The history of this reform is long. In the following section we summarise the most important points once again. You can also skip it if you are a regular reader of our blog.

History of the VAT E-Commerce Package

The history of the so-called VAT E-Commerce Package is long and started in the early 2010s.

The digital economy experienced its second springtime in these years - after the collapse of the New Economy or New Market at the beginning of the 2000s.

It became apparent that digital business models - especially online trade and increasingly digital services - encountered VAT legislation that was not compatible with them and still is not.

This sales tax law is still largely the same as in 1993, when thick catalogues with pre-franked order cards formed the zenith of the mail order business as coined by Neckermann and Quelle - names that no longer play a role in electronic online trade.

On 5 December 2017, something happened in Brussels that hardly anyone had thought possible. The Member States unanimously voted in favour of the adoption and implementation of the VAT Ecommerce Package by 1 January 2021

From 1 January 2021, B2C supplies in online trade should be taxed from the first cent - due to the abolition of all delivery thresholds - where the end consumer is located. From an economic point of view, this is the solution of first choice - first best - in a community like the EU. Otherwise, countries with strong exports, such as Germany, for example, would siphon off a large part of the other countries' Value Added Taxrevenue.

However, so that not every small and medium-sized trader has to register for tax in almost all EU countries and submit tax returns there on an ongoing Value Added Taxbasis, the One-Stop-Shop (OSS) should provide the solution for central Value Added Taxcompliance in the trader's country of residence.

VAT E-Commerce Package: It comes partly differently than (from many) hoped

As we have been explaining for some years now and have made clear again, for example, in this current blog post: The major reform including its technical companion OSS has fallen out of time and has been overtaken by technological developments in online commerce.

Merchants who rely on cross-border fulfillment structures of e.g. Amazon, Zalando, ... etc. will be allowed to use the OSS. In addition, they will (still) have to register for tax purposes in all EU countries where they store goods.
These traders must therefore establish two compliance strands (1. OSS & 2. local compliance). This is currently not yet reflected in any ERP or shop system.
Intra-Community transfers and acquisitions in the Amazon CEE

The legislative reform does not bring any relief for this rapidly growing segment of companies - on the contrary.

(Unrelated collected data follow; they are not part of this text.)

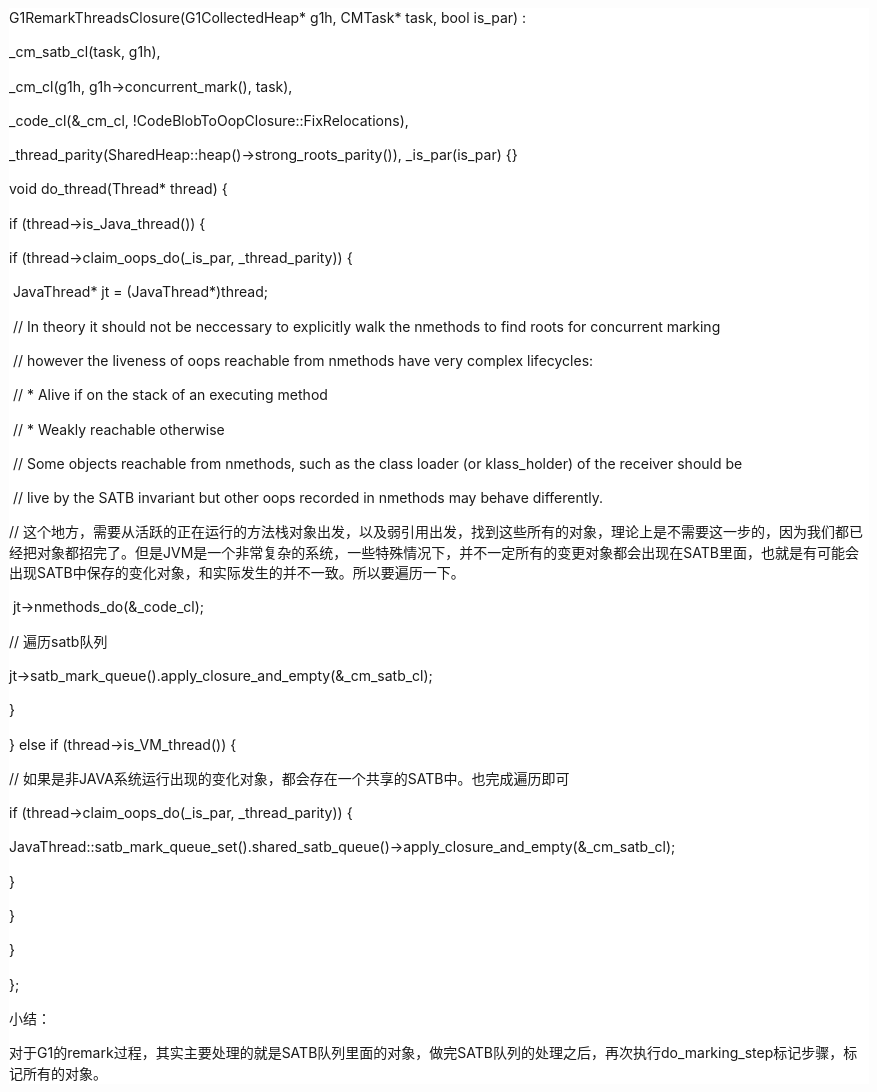  G1RemarkThreadsClosure(G1CollectedHeap* g1h, CMTask* task, bool is_par) :

  _cm_satb_cl(task, g1h),

  _cm_cl(g1h, g1h->concurrent_mark(), task),

  _code_cl(&_cm_cl, !CodeBlobToOopClosure::FixRelocations),

  _thread_parity(SharedHeap::heap()->strong_roots_parity()), _is_par(is_par) {}

 

 void do_thread(Thread* thread) {

  if (thread->is_Java_thread()) {

   if (thread->claim_oops_do(_is_par, _thread_parity)) {

​    JavaThread* jt = (JavaThread*)thread;

 

​    // In theory it should not be neccessary to explicitly walk the nmethods to find roots for concurrent marking

​    // however the liveness of oops reachable from nmethods have very complex lifecycles:

​    // * Alive if on the stack of an executing method

​    // * Weakly reachable otherwise

​    // Some objects reachable from nmethods, such as the class loader (or klass_holder) of the receiver should be

​    // live by the SATB invariant but other oops recorded in nmethods may behave differently.

// 这个地方，需要从活跃的正在运行的方法栈对象出发，以及弱引用出发，找到这些所有的对象，理论上是不需要这一步的，因为我们都已经把对象都招完了。但是JVM是一个非常复杂的系统，一些特殊情况下，并不一定所有的变更对象都会出现在SATB里面，也就是有可能会出现SATB中保存的变化对象，和实际发生的并不一致。所以要遍历一下。

​    jt->nmethods_do(&_code_cl);

// 遍历satb队列

​    jt->satb_mark_queue().apply_closure_and_empty(&_cm_satb_cl);

   }

} else if (thread->is_VM_thread()) {

// 如果是非JAVA系统运行出现的变化对象，都会存在一个共享的SATB中。也完成遍历即可

   if (thread->claim_oops_do(_is_par, _thread_parity)) {

​    JavaThread::satb_mark_queue_set().shared_satb_queue()->apply_closure_and_empty(&_cm_satb_cl);

   }

  }

 }

};

 

小结：

对于G1的remark过程，其实主要处理的就是SATB队列里面的对象，做完SATB队列的处理之后，再次执行do_marking_step标记步骤，标记所有的对象。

In addition, this reform was recently postponed by six months to 1 July 2021. In addition, the Netherlands and Germany have expressed serious concerns and would not like to start implementation until 2022 at the earliest.

What does the largest provider of such fulfillment structures in the EU - Amazon - think about this?

Inside Amazon & EU Commission

If you have talked to current and former Amazon- -Value Added Tax-insiders in recent years and months, they were well aware that the previous Value Added Tax-cooperation with alleged industry giants was a disappointment for everyone. Amazon had purchased or heavily subsidised these services. The list of traders who have to pay penalty and default interest despite these services is still growing daily.

The headquarters in Luxembourg had therefore been very much hoping for a political solution - the one-stop shop.

Conclusion: Good intentions - partly the opposite achieved

The implementation of a consistent destination country principle and the reduction of compliance costs by means of a one-stop shop was well-intentioned but has fallen out of time.

Can the EU Commission be accused of ignorance? No! Of course competent and motivated people work there as well. The reason why the OSS will be partly in vain is that the Member States wanted to exclude B2B transactions - i.e. also i.e. also i.e. shipments - from the application. There are a few understandable reasons for this, which we will explain elsewhere - including a guest commentary for the trade journal DER BETRIEB in the near future.

In addition, the reform contains other important aspects such as the liability of Amazon & Co. for those Value Added Tax of third country traders, e.g. from the PRC.